田朵明白了幾人的意思,就命人將她們帶下去安排活計去了。
解聘宮女不比解散嬪妃那麼好做,原因是有些手藝好的宮女,田朵並不想將她們隨意放出去,雖然現在宮裏的主子少了,但是還是需要一批有才幹的宮女為王庭撐麵子,總不能現在一刀切地誰想走嘩啦啦地若開閘一樣都放了出去,等到宮宴或是某國來使宴請賓客的時候,王庭裏居然連使喚的人手都拿不出來,那可真就丟了大人。
因而,解聘宮女這事哩哩啦啦地直進行了三個月才算完事,而同時被禁足了三個月的龍兒也終於重新獲得了在王庭裏自由行走的權利。
被罰抄了三個月佛經的龍兒再次站在碧蓮池前落水的地方,看著滿池出淤泥而不染的潔白蓮花,心裏出奇的平靜,她一直在反思推她後背致她落水的那隻手,心底其實有個聲音告訴她,也許不是那個登徒子也說不定,兩次與那個登徒子起衝突,貌似他的本心都是好地,隻是沒搞清楚狀況而已。
且聽說貌似他回去驛館後就再沒出來過,不過想想也是,頂著一頭燒糊的頭發誰有臉出來,至於那個替她頂缸地皇甫浩南,龍兒的心裏多少對他有些抱歉,但據說這個也窩在家裏不出門了,隻能等將來有機會見了對他說聲抱歉。
龍兒沒想到這機會蠻快地,轉眼就到了蓮蓬結籽的季節,這天,龍兒正帶著兩個小宮女劃了艘小船在碧蓮池內采蓮蓬,沒一會兒,她的大宮女碧玉來報,說二皇子從天順出使回來了,王後娘娘讓她回宮更換衣裳去城門口迎接。
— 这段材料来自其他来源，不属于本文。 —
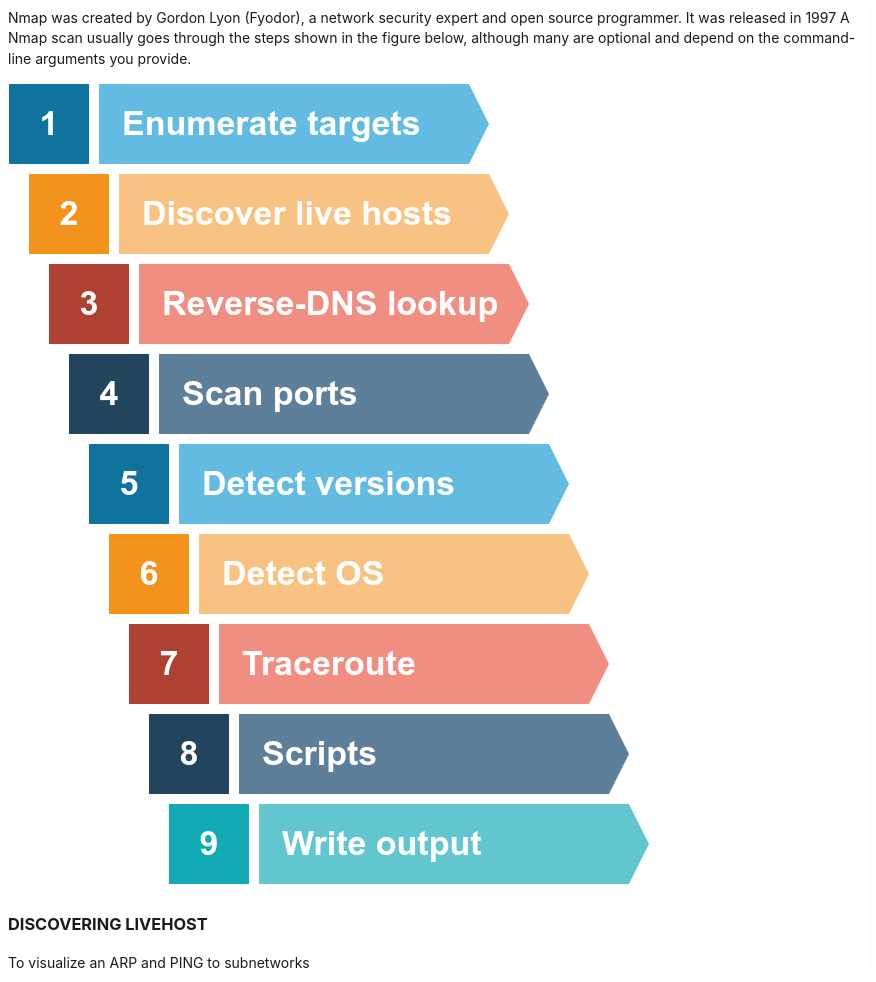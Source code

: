  Nmap was created by Gordon Lyon (Fyodor), a network security expert and open source programmer. It was released in 1997 
A Nmap scan usually goes through the steps shown in the figure below, although many are optional and depend on the command-line arguments you provide.

![nmap](./media/7-nmap.png)

### DISCOVERING LIVEHOST 

To visualize an ARP and PING to subnetworks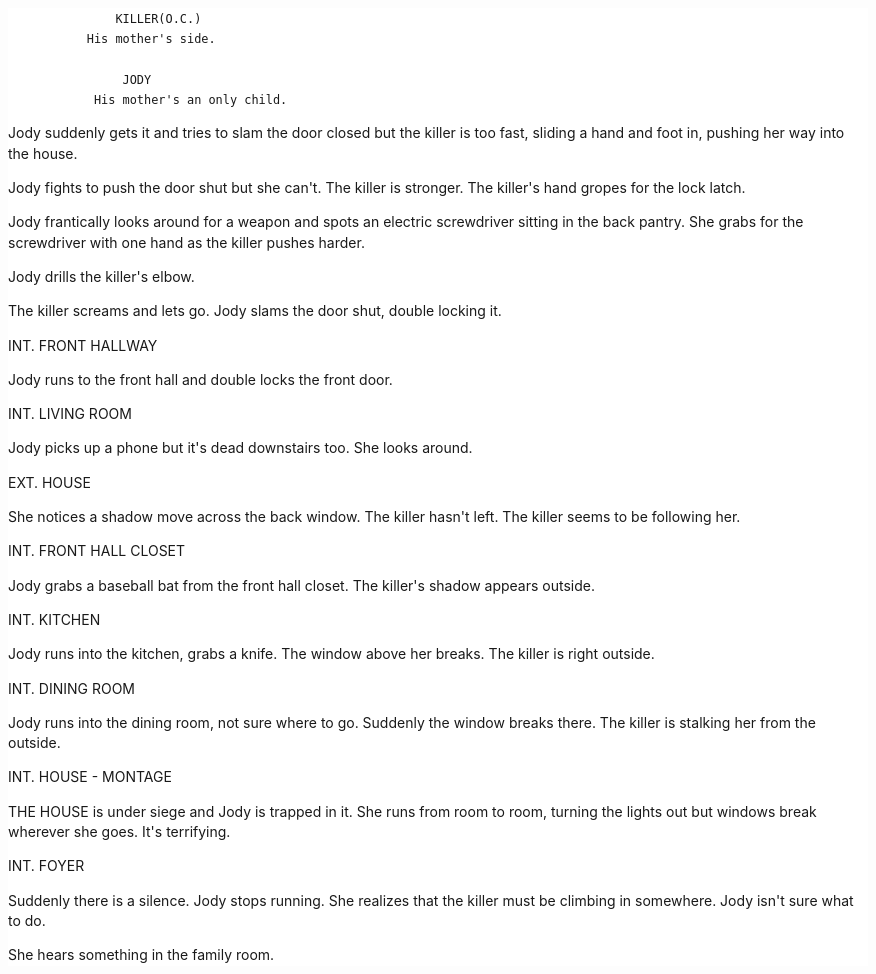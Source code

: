                    KILLER(O.C.)
               His mother's side.

                    JODY
                His mother's an only child.

Jody suddenly gets it and tries to slam the door closed but the killer is 
too fast, sliding a hand and foot in, pushing her way into the house.

Jody fights to push the door shut but she can't. The killer is stronger. 
The killer's hand gropes for the lock latch.

Jody frantically looks around for a weapon and spots an electric 
screwdriver sitting in the back pantry. She grabs for the screwdriver with 
one hand as the killer pushes harder.

Jody drills the killer's elbow.

The killer screams and lets go. Jody slams the door shut, double locking 
it.

INT.  FRONT HALLWAY

Jody runs to the front hall and double locks the front door.

INT.  LIVING ROOM

Jody picks up a phone but it's dead downstairs too. She looks around.

EXT.  HOUSE

She notices a shadow move across the back window. The killer hasn't left. 
The killer seems to be following her.

INT.  FRONT HALL CLOSET

Jody grabs a baseball bat from the front hall closet. The killer's shadow 
appears outside.

INT.  KITCHEN 

Jody runs into the kitchen, grabs a knife. The window above her breaks. 
The killer is right outside.

INT.  DINING ROOM

Jody runs into the dining room, not sure where to go. Suddenly the window 
breaks there. The killer is stalking her from the outside.

INT.  HOUSE - MONTAGE

THE HOUSE is under siege and Jody is trapped in it. She runs from room to 
room, turning the lights out but windows break wherever she goes. It's 
terrifying.

INT.  FOYER

Suddenly there is a silence. Jody stops running. She realizes that the 
killer must be climbing in somewhere. Jody isn't sure what to do.

She hears something in the family room.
龍兒一聽,看看小船離岸邊也不遠,足尖輕點蓮蓬或蓮葉,眨眼的工夫就到了岸邊,興衝衝地回屋換了身棗紅色地胡服,蹬上一雙橙黃色地牛皮小靴一溜煙地就跑去了坤寧宮,見過田朵確定消息準確後就飛身躍上宮女牽過來地火影飛也似得衝出了皇宮。
因著內宮裏的人少了,地方又寬敞地厲害,所以內宮裏會騎馬的主子都可縱馬馳騁,就連德妃娘娘,也有一匹黃杏,隻是德妃娘娘自持身份貴重,又是大家閨秀出身,輕易不會上身,不僅她有馬不騎,就連長公主耶律芳菲也不允許騎,理由很簡單,耶律芳菲走地是端莊典雅地知性長公主風範,等將來她嫁人了,難不成也在婆家內院縱馬狂奔,這樣烈性的公主有那個敢娶。
龍兒雖然對德妃娘娘的說法很是嗤之以鼻,到嫁人的時候再說嫁人的時候,現在能快活地在王庭奔馳,放眼曆朝曆代,那有自家父王這麼英明偉岸的君主,別國的公主在內宮恐怕連做個轎子的資格都沒有,想想就覺得作為父王的女兒就感覺很榮幸。
田朵望著一溜煙飛奔出去的龍兒,很是嗔怪地盯了軒轅澈一眼,“現在你是得了她的心,等你將她養成驕縱不可一世的性子,我看將來誰能替你我管住這頭烈馬?”
軒轅澈嘿嘿一笑,“我的女兒隻能由我來管教,別人敢動我寶貝女兒一個指頭試試。”說著,抬手摸了下田朵的肚子,“寶貝閨女乖乖在你娘親肚子裏呆著,父王和你姐姐去接你曆經九九八十一難終於取回真經地哥哥回來。”
田朵橫他一眼,“少貧嘴,還不趕緊去追龍兒。”
“娘子遵命,為夫這就去也!”軒轅澈甩著豫劇的唱腔回轉了馬身,隨之一夾馬肚向前飛馳而去。